### [Items from a dataset]
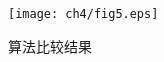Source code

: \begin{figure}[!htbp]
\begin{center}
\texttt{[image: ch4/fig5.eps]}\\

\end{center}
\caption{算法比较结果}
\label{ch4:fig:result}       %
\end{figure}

---

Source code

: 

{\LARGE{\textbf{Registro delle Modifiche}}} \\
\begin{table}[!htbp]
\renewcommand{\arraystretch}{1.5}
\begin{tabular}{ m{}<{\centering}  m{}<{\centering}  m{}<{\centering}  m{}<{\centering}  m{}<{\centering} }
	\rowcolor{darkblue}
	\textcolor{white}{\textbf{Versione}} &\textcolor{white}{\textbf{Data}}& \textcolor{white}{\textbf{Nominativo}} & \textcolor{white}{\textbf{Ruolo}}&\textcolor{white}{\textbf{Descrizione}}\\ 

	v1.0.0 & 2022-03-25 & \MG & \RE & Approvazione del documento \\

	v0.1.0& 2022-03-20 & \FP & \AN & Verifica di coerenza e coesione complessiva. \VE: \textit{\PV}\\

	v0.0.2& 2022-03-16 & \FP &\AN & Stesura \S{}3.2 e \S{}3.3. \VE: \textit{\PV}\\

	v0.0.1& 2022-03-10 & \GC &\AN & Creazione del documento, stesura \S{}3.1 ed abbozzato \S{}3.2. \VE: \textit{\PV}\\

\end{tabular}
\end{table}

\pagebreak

### [INSTRUCTIONS FOR THE TASK]
Each line of the entries holding the string "begin" should be found and copied.

### [ANSWER SPACE]
: \begin{figure}[!htbp]
\begin{center}
\begin{table}[!htbp]
\begin{tabular}{ m{}<{\centering}  m{}<{\centering}  m{}<{\centering}  m{}<{\centering}  m{}<{\centering} }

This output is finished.